Training rnn with detached states

I have a rnn model (as described below) and I don’t know how to train it efficiently under dataparallel.

Given a batch of training samples, the model runs computations for 5 cycles. The output of each cycle is used to calculate a loss and to update model parameters. Some outputs of a cycle is detached and sent to the next cycle as inputs.

I can write these as the following pseudo codes:

for cycle in range(total_cycles):
y, outputs = model(x, inputs) # inside model outputs are already detached, but y is not detached
loss = loss_function(target, y)
optimizer.zero_grad()
loss.backward()
optimizer.step()
inputs = outputs # outputs is a list of feature maps

In other words, the model parameters are updated across different cycles. In each cycle, the model gets a list of detached states from previous cycle to build a new computational graph and calculates/updates with its gradients.

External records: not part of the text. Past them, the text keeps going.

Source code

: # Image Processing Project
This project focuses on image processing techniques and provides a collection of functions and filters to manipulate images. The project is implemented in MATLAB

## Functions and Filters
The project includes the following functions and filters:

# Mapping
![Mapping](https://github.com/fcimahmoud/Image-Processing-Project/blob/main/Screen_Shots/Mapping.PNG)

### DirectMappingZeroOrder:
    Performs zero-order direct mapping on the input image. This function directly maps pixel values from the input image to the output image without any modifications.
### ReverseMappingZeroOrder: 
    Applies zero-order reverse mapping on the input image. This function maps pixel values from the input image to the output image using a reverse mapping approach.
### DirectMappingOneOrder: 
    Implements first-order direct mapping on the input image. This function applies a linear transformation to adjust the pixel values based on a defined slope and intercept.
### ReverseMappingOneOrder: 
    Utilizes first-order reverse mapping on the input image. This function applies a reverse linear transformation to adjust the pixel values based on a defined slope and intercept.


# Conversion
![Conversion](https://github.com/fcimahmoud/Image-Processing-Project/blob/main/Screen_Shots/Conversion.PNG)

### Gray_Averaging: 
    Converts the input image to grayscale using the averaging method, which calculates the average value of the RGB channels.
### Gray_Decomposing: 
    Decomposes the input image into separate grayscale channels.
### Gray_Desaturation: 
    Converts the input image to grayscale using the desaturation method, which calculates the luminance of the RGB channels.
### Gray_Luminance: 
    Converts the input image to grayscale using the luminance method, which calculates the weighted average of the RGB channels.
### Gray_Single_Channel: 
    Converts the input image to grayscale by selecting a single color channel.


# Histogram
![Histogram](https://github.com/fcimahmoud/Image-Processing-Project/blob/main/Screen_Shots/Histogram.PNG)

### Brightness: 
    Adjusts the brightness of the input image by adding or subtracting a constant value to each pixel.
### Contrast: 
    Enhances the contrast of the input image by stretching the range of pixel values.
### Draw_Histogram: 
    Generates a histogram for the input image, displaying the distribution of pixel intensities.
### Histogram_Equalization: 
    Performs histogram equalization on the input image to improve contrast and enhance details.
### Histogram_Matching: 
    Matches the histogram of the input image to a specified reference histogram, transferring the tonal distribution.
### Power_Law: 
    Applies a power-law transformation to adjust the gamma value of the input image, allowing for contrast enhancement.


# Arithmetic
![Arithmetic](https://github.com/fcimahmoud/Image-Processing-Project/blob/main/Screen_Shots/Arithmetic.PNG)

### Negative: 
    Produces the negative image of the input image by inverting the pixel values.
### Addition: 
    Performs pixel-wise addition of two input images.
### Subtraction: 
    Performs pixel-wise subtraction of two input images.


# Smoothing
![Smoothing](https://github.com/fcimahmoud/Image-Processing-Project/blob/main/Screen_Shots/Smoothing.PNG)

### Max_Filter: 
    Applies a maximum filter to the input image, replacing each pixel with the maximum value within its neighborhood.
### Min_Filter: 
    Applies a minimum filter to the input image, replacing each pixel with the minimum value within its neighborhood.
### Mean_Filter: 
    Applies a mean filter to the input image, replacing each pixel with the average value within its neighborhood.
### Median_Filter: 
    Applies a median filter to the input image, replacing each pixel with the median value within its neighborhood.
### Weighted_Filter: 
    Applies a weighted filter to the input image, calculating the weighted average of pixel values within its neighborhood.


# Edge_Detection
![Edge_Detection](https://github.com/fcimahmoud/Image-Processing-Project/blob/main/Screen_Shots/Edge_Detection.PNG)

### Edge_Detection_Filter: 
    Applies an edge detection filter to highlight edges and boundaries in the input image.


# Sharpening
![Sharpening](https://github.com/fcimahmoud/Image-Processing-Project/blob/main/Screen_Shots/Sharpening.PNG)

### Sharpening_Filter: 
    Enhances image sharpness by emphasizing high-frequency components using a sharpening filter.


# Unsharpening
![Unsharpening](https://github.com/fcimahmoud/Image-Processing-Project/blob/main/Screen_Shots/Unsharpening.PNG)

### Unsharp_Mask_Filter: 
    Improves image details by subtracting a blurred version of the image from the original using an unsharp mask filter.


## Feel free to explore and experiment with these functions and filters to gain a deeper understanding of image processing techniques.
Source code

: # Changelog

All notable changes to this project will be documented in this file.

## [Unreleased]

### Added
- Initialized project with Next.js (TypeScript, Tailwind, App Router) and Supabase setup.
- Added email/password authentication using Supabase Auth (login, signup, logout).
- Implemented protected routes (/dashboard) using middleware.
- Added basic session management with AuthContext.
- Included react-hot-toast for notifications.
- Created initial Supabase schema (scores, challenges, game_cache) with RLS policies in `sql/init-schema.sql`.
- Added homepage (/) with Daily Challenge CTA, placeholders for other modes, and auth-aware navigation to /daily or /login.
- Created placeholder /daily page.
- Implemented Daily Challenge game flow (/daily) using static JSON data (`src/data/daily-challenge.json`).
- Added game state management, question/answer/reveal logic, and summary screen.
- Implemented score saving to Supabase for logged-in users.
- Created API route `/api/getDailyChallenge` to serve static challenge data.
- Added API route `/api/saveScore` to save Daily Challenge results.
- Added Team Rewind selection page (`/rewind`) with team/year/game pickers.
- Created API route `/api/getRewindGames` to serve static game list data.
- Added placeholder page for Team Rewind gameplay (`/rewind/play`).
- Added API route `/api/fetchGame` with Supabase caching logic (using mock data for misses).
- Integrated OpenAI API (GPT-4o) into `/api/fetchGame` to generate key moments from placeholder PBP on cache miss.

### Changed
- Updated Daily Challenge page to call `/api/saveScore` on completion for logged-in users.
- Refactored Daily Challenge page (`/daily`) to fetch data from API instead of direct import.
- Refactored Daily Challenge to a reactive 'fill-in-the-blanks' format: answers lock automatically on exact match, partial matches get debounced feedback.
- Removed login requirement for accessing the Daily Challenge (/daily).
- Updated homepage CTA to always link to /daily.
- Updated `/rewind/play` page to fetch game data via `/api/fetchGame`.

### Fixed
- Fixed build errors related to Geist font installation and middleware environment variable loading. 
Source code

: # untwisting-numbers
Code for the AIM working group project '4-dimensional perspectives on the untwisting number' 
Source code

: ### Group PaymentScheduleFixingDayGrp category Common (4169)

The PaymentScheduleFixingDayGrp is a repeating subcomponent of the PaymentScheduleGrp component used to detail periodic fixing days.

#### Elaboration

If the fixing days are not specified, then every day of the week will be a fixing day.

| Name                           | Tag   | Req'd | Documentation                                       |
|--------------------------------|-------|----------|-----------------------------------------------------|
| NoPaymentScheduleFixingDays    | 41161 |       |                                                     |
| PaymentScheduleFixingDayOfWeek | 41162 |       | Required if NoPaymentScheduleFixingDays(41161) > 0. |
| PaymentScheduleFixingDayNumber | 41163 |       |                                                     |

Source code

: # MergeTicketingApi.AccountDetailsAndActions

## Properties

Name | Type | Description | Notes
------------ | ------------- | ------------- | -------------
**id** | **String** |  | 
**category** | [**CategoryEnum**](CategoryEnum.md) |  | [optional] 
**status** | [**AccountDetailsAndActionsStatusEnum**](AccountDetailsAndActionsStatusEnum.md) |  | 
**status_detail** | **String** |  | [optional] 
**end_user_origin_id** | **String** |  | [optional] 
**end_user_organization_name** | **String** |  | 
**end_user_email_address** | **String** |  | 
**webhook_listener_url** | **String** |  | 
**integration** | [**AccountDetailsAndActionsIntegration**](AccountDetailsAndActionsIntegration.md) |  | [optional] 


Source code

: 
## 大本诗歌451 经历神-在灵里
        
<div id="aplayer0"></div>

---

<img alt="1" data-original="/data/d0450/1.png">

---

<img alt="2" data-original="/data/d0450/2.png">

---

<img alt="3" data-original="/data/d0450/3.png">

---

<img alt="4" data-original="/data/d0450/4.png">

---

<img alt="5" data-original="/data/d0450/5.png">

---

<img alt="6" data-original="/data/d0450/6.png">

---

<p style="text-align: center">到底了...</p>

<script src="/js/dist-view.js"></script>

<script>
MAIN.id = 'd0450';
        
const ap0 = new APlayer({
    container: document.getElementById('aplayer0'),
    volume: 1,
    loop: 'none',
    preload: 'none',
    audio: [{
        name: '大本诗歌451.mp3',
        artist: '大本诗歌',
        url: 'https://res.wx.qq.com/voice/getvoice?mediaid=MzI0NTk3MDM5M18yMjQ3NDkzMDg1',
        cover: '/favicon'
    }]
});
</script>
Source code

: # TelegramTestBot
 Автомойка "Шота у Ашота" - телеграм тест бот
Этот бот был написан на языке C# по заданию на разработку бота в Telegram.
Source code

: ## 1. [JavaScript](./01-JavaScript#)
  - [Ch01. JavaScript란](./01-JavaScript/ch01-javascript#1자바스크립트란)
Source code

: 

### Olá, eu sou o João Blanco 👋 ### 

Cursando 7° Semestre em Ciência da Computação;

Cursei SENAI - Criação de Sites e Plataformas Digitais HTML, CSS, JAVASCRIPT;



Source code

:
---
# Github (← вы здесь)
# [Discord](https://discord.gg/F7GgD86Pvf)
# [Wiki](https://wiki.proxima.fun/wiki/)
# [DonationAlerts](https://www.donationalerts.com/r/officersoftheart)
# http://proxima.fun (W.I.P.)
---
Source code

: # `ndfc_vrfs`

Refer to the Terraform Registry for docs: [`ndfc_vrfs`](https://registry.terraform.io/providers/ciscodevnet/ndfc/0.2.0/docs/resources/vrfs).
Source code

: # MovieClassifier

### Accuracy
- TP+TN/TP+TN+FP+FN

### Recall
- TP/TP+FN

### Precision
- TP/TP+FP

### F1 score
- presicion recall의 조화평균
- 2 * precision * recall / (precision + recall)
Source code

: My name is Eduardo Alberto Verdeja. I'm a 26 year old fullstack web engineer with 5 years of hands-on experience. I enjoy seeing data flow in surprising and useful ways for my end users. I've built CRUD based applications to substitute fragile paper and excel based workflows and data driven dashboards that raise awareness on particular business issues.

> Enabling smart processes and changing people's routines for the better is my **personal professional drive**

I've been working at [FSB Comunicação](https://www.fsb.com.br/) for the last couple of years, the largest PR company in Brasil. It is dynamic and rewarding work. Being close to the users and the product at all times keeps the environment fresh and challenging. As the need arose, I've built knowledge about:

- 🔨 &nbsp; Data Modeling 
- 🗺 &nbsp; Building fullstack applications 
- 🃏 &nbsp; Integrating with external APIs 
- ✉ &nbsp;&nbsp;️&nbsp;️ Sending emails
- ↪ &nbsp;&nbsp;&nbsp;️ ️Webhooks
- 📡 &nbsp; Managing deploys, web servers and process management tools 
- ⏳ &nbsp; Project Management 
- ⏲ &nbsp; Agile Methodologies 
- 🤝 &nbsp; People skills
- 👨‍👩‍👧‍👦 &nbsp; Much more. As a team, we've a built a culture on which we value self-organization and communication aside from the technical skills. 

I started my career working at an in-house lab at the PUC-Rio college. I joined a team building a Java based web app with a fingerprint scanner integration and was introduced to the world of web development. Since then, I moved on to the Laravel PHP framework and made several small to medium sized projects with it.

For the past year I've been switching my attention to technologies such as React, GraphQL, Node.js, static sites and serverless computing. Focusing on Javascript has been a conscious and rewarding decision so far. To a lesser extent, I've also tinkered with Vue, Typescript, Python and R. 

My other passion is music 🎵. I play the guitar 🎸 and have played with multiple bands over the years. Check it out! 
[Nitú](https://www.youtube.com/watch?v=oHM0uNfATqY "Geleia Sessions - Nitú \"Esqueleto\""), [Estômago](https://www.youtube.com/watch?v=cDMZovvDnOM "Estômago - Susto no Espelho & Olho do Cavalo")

This scheme works fine with single GPU. However, when I trained it with multiple gpus and dataparallel, I found that each output tensor was always sent to gpu-0 (checked with outputs[0].get_device()), resulting in a significantly higher memory-usage of gpu-0 than other gpus. I cannot train a large enough model and meanwhile the gpu-util is low.

I would like to get outputs data-paralleled and calculated within each gpu, to improve the memory/time efficiency of training.